In this tutorial, you are going to train a model via the `TF2.Core` APIs in in-depth replication with synchronous training on multiple GPUs. You are going to train a model on the FASHION MNIST dataset.

References:
* Custom training with tf.distribute.Strategy: https://www.tensorflow.org/tutorials/distribute/custom_training#training_loop

In [0]:
!pip install -q tf-nightly

In [3]:
import tensorflow as tf
from tensorflow.python.client import device_lib
import numpy as np
import os

print("Tensorflow Version: {}".format(tf.__version__))
print("Eager Mode: {}".format(tf.executing_eagerly()))
print("GPU {} available.".format("is" if tf.config.experimental.list_physical_devices("GPU") else "not"))
print("List devices:", device_lib.list_local_devices(), sep="\n")

Tensorflow Version: 2.2.0-dev20200129
Eager Mode: True
GPU is available.
List devices:
[name: "/device:CPU:0"
device_type: "CPU"
memory_limit: 268435456
locality {
}
incarnation: 12662604050648042070
, name: "/device:XLA_CPU:0"
device_type: "XLA_CPU"
memory_limit: 17179869184
locality {
}
incarnation: 9344183571507787081
physical_device_desc: "device: XLA_CPU device"
, name: "/device:XLA_GPU:0"
device_type: "XLA_GPU"
memory_limit: 17179869184
locality {
}
incarnation: 13524239733876520926
physical_device_desc: "device: XLA_GPU device"
, name: "/device:GPU:0"
device_type: "GPU"
memory_limit: 14912199066
locality {
  bus_id: 1
  links {
  }
}
incarnation: 615689992357562656
physical_device_desc: "device: 0, name: Tesla T4, pci bus id: 0000:00:04.0, compute capability: 7.5"
]


# Data Preparation

In [0]:
fashion_mnist = tf.keras.datasets.fashion_mnist

In [5]:
(train_imgs, train_labels), (test_imgs, test_labels) = fashion_mnist.load_data()

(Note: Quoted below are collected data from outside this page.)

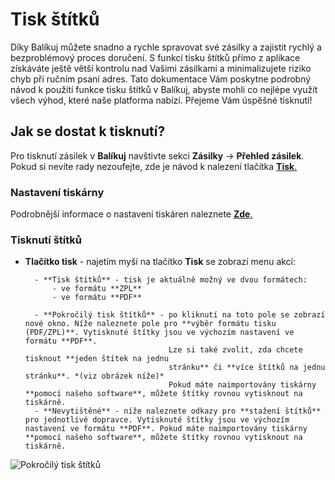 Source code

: ﻿---
sidebar_position: 1
---

# Tisk štítků

Díky Balíkuj můžete snadno a rychle spravovat své zásilky a zajistit rychlý a bezproblémový proces doručení. S funkcí tisku štítků přímo z aplikace získáváte ještě větší kontrolu nad Vašimi zásilkami
a minimalizujete riziko chyb při ručním psaní adres. Tato dokumentace Vám poskytne podrobný návod k použití funkce tisku štítků v Balíkuj, abyste mohli co nejlépe využít všech výhod, které naše platforma nabízí. 
Přejeme Vám úspěšné tisknutí!

## Jak se dostat k tisknutí?

Pro tisknutí zásilek v **Balíkuj** navštivte sekci **Zásilky** -> **Přehled zásilek**. Pokud si nevíte rady nezoufejte, zde je návod k nalezení tlačítka [**Tisk**.](/docs/documentation/packages/package-overview#akce-se-zásilkami)

### Nastavení tiskárny

Podrobnější informace o nastavení tiskáren naleznete  [**Zde**.](/docs/documentation/settings/printers/printer-overview.md)

### Tisknutí štítků

- **Tlačítko tisk** - najetím myší na tlačítko **Tisk** se zobrazí menu akcí:

		- **Tisk štítků** - tisk je aktuálně možný ve dvou formátech:
			- ve formátu **ZPL**
			- ve formátu **PDF**

		- **Pokročilý tisk štítků** - po kliknutí na toto pole se zobrazí nové okno. Níže naleznete pole pro **výběr formátu tisku (PDF/ZPL)**. Vytisknuté štítky jsou ve výchozím nastavení ve formátu **PDF**.
									  Lze si také zvolit, zda chcete tisknout **jeden štítek na jednu 
									  stránku** či **více štítků na jednu stránku**. *(viz obrázek níže)*
									  Pokud máte naimportovány tiskárny **pomocí našeho software**, můžete štítky rovnou vytisknout na tiskárně. 
		- **Nevytištěné** - níže naleznete odkazy pro **stažení štítků** pro jednotlivé dopravce. Vytisknuté štítky jsou ve výchozím nastavení ve formátu **PDF**. Pokud máte naimportovány tiskárny **pomocí našeho software**, můžete štítky rovnou vytisknout na tiskárně.

![Pokročilý tisk štítků](/img/package/overview/advanced-print.png)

Downloading data from https://storage.googleapis.com/tensorflow/tf-keras-datasets/train-labels-idx1-ubyte.gz
Downloading data from https://storage.googleapis.com/tensorflow/tf-keras-datasets/train-images-idx3-ubyte.gz
Downloading data from https://storage.googleapis.com/tensorflow/tf-keras-datasets/t10k-labels-idx1-ubyte.gz
Downloading data from https://storage.googleapis.com/tensorflow/tf-keras-datasets/t10k-images-idx3-ubyte.gz


In [6]:
train_imgs.shape, train_labels.shape

((60000, 28, 28), (60000,))

In this tutorial, you are going to train a CNN model so that the image dataset is required to expand dimensions at the final axis as `(BATCH_SIZE, IMG_SIZE, IMG_SIZE, IMG_CHANNELS)`.

In [7]:
train_imgs = train_imgs[..., None]
test_imgs = test_imgs[..., None]

train_imgs.shape, test_imgs.shape

((60000, 28, 28, 1), (10000, 28, 28, 1))

Always normalize the continuous data.

In [0]:
train_imgs = train_imgs / np.float32(255.0)
test_imgs = test_imgs / np.float32(255.0)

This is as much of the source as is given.